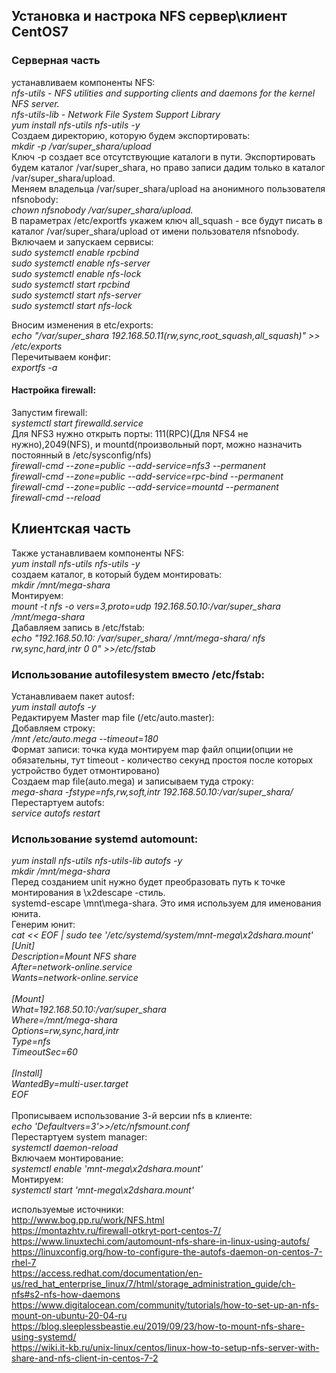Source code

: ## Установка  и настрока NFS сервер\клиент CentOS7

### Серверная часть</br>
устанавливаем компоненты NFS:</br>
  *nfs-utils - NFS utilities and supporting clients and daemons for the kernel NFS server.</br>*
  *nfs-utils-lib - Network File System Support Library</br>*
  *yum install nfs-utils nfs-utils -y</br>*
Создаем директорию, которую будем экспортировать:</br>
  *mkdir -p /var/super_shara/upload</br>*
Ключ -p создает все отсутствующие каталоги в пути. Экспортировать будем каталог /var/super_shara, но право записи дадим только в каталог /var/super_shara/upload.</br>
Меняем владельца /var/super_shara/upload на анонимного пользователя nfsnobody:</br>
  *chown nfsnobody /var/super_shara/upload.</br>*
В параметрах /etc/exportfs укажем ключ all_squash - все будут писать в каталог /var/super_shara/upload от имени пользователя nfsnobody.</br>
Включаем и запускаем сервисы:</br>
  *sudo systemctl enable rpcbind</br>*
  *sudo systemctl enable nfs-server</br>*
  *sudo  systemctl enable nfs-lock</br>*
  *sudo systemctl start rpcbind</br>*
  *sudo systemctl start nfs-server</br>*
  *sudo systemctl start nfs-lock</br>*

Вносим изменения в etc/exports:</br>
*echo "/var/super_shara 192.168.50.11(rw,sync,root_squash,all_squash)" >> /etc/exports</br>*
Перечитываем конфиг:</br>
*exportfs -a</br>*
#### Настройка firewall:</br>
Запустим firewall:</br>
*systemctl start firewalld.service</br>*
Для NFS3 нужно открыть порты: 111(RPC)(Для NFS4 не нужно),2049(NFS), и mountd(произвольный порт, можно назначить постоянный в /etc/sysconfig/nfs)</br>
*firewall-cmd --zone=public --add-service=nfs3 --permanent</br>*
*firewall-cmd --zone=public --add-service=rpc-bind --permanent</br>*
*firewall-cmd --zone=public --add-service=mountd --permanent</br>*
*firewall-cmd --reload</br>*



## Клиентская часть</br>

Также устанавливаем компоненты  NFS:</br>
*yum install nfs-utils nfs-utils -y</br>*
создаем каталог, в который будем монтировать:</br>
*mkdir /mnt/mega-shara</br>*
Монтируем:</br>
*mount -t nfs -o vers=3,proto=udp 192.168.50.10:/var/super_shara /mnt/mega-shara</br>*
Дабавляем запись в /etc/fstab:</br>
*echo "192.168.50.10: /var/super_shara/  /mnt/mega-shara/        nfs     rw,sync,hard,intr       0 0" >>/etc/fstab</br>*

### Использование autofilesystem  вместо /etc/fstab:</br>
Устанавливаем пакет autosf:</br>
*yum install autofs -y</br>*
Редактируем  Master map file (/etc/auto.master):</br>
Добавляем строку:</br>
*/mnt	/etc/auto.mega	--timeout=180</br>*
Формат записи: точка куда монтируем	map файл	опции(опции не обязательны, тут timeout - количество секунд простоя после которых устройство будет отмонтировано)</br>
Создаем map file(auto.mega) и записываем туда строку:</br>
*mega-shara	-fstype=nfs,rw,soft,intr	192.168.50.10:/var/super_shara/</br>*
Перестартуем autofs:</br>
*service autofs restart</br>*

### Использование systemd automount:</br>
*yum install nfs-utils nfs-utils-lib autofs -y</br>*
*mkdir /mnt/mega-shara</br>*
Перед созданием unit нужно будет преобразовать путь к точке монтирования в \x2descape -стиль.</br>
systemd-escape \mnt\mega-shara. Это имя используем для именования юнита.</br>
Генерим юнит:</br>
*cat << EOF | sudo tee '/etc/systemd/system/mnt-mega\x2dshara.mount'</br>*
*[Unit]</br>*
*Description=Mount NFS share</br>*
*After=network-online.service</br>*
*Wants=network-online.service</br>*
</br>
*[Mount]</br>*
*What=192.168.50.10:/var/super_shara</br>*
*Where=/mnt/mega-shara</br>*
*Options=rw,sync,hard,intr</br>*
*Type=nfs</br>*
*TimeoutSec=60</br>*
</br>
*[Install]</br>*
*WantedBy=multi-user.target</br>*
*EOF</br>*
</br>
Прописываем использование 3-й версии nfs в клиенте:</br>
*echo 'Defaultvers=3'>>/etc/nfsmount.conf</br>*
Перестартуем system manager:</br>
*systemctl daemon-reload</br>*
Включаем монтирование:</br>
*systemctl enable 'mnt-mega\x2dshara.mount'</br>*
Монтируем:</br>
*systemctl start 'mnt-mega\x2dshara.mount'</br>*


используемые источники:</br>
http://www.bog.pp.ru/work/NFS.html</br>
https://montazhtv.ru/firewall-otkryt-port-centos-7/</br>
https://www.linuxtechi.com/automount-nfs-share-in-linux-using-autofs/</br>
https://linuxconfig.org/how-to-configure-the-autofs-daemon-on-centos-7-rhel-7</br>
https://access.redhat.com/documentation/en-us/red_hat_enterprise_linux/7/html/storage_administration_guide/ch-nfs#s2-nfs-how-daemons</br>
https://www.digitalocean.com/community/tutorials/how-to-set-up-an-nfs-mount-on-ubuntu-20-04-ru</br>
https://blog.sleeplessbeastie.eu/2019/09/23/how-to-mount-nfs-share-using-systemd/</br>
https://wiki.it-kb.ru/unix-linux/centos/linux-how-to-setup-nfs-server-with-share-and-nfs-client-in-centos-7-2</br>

...

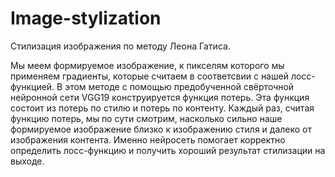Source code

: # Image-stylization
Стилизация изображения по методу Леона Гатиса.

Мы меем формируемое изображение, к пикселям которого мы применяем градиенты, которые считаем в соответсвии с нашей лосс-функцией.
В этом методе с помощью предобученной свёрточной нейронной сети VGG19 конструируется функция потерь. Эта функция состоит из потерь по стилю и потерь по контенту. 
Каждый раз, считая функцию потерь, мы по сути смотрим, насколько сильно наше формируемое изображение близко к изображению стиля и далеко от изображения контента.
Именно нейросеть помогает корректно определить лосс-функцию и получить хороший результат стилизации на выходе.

==

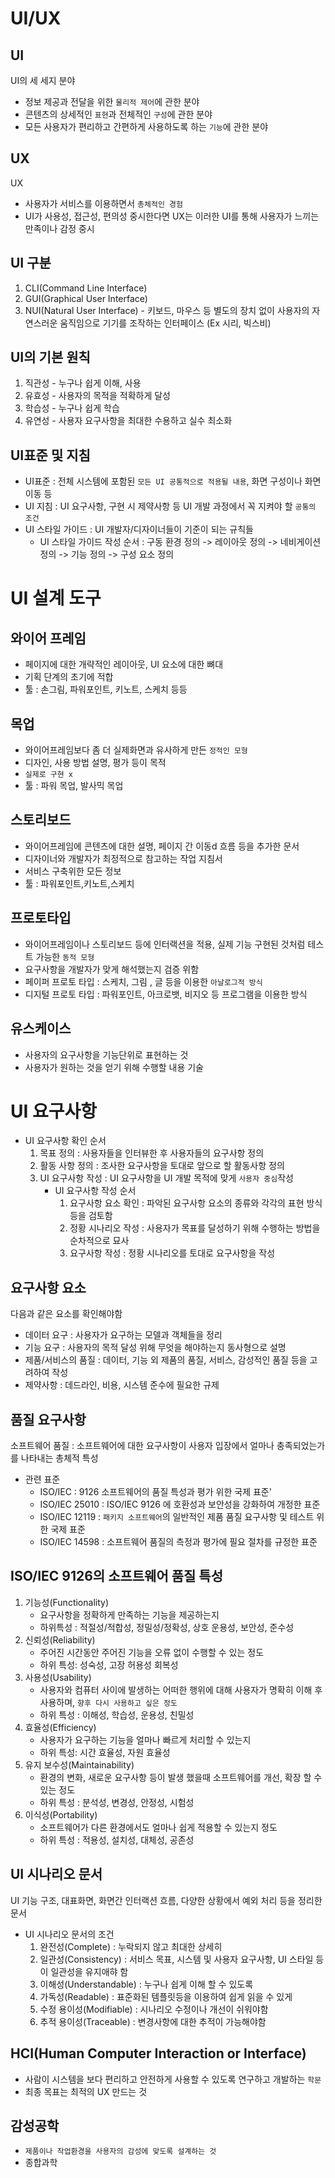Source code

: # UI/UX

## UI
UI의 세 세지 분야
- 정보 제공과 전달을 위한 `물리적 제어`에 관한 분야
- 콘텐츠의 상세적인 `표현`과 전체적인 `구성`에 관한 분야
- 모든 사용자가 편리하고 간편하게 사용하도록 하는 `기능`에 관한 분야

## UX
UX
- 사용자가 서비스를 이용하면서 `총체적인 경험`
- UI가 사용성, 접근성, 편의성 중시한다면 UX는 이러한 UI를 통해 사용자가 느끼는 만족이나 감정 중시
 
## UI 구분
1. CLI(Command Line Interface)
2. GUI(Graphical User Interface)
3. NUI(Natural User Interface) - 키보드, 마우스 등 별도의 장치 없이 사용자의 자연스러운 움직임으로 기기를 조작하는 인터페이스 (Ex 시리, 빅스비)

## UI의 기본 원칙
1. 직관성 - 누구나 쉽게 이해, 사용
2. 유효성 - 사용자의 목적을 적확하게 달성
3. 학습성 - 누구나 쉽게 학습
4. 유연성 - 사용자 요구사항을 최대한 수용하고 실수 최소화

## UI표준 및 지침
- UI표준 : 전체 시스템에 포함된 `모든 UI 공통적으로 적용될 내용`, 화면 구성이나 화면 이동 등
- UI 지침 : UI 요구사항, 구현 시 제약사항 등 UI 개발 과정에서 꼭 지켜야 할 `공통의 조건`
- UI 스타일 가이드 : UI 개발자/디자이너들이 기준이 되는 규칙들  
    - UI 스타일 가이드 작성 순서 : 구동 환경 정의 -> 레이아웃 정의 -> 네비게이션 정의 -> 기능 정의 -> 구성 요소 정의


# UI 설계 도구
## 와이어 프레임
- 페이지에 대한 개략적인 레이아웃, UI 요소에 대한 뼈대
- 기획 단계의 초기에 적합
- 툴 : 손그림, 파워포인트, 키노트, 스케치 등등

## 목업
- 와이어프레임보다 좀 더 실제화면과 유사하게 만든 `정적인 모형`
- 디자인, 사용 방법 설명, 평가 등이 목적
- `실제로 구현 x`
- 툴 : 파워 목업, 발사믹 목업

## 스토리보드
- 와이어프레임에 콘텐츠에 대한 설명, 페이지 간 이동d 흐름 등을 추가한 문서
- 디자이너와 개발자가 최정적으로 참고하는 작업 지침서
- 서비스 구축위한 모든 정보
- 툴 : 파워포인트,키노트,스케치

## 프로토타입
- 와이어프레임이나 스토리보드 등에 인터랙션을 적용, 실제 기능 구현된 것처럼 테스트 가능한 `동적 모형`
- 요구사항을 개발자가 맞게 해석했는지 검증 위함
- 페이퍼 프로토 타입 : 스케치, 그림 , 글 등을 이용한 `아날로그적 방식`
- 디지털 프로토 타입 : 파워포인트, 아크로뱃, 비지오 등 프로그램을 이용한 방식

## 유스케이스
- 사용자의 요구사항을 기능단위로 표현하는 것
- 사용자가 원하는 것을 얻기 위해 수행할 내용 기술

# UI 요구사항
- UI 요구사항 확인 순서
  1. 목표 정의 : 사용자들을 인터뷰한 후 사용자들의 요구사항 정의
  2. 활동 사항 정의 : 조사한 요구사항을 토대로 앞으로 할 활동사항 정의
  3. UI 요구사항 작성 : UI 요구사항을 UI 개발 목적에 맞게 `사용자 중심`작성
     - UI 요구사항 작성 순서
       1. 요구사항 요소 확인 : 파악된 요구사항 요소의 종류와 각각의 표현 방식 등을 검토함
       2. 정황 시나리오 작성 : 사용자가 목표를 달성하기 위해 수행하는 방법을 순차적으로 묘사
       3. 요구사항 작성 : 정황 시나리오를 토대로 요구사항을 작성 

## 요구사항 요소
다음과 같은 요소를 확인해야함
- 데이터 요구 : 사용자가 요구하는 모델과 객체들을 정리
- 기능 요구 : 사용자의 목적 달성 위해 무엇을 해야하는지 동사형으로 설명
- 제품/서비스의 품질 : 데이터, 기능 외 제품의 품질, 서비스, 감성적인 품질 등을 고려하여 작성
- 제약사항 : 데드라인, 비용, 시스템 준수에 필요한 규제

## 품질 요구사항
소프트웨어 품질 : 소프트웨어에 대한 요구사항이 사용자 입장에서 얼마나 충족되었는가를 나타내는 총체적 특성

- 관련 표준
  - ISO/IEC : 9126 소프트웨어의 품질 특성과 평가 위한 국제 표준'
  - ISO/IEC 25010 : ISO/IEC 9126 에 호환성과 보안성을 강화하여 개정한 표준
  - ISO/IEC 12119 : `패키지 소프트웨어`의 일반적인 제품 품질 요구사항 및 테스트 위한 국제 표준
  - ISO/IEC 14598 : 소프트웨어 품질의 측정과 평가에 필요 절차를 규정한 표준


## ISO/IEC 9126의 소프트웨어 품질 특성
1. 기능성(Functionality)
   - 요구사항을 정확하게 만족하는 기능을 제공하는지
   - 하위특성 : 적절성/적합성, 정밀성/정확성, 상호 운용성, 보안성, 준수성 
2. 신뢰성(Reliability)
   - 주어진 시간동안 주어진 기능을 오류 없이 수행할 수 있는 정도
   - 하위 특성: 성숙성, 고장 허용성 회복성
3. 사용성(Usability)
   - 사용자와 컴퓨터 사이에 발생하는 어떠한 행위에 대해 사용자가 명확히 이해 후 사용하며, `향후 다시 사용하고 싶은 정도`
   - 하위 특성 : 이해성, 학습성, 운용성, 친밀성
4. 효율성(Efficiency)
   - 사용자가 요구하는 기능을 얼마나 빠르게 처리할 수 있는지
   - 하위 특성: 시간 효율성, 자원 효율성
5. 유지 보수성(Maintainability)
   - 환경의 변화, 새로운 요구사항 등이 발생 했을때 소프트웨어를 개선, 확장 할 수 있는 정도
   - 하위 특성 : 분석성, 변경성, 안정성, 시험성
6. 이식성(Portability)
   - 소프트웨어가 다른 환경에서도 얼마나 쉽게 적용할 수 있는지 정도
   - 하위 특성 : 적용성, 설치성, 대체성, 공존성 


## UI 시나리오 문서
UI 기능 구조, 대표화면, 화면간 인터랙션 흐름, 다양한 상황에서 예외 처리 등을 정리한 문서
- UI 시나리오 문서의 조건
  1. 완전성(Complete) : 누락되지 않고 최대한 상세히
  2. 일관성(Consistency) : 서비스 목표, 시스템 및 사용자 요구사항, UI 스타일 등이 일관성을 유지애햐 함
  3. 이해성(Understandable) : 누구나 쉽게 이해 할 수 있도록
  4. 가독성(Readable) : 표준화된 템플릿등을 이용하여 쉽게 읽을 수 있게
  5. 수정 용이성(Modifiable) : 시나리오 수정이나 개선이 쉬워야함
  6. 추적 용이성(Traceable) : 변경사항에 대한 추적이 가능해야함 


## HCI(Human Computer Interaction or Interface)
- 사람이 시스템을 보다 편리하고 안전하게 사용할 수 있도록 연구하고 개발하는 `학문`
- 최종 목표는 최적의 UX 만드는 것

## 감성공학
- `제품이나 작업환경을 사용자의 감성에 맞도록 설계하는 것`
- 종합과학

Work item
Looking at the data above, return every line from the one with "Запустим firewall:</br>" down to the one with "sudo tee '/etc/systemd/system/mnt-mega\x2dshara.mount'</br>*", exactly and inclusively.

Expected answer
Запустим firewall:</br>
*systemctl start firewalld.service</br>*
Для NFS3 нужно открыть порты: 111(RPC)(Для NFS4 не нужно),2049(NFS), и mountd(произвольный порт, можно назначить постоянный в /etc/sysconfig/nfs)</br>
*firewall-cmd --zone=public --add-service=nfs3 --permanent</br>*
*firewall-cmd --zone=public --add-service=rpc-bind --permanent</br>*
*firewall-cmd --zone=public --add-service=mountd --permanent</br>*
*firewall-cmd --reload</br>*



## Клиентская часть</br>

Также устанавливаем компоненты  NFS:</br>
*yum install nfs-utils nfs-utils -y</br>*
создаем каталог, в который будем монтировать:</br>
*mkdir /mnt/mega-shara</br>*
Монтируем:</br>
*mount -t nfs -o vers=3,proto=udp 192.168.50.10:/var/super_shara /mnt/mega-shara</br>*
Дабавляем запись в /etc/fstab:</br>
*echo "192.168.50.10: /var/super_shara/  /mnt/mega-shara/        nfs     rw,sync,hard,intr       0 0" >>/etc/fstab</br>*

### Использование autofilesystem  вместо /etc/fstab:</br>
Устанавливаем пакет autosf:</br>
*yum install autofs -y</br>*
Редактируем  Master map file (/etc/auto.master):</br>
Добавляем строку:</br>
*/mnt	/etc/auto.mega	--timeout=180</br>*
Формат записи: точка куда монтируем	map файл	опции(опции не обязательны, тут timeout - количество секунд простоя после которых устройство будет отмонтировано)</br>
Создаем map file(auto.mega) и записываем туда строку:</br>
*mega-shara	-fstype=nfs,rw,soft,intr	192.168.50.10:/var/super_shara/</br>*
Перестартуем autofs:</br>
*service autofs restart</br>*

### Использование systemd automount:</br>
*yum install nfs-utils nfs-utils-lib autofs -y</br>*
*mkdir /mnt/mega-shara</br>*
Перед созданием unit нужно будет преобразовать путь к точке монтирования в \x2descape -стиль.</br>
systemd-escape \mnt\mega-shara. Это имя используем для именования юнита.</br>
Генерим юнит:</br>
*cat << EOF | sudo tee '/etc/systemd/system/mnt-mega\x2dshara.mount'</br>*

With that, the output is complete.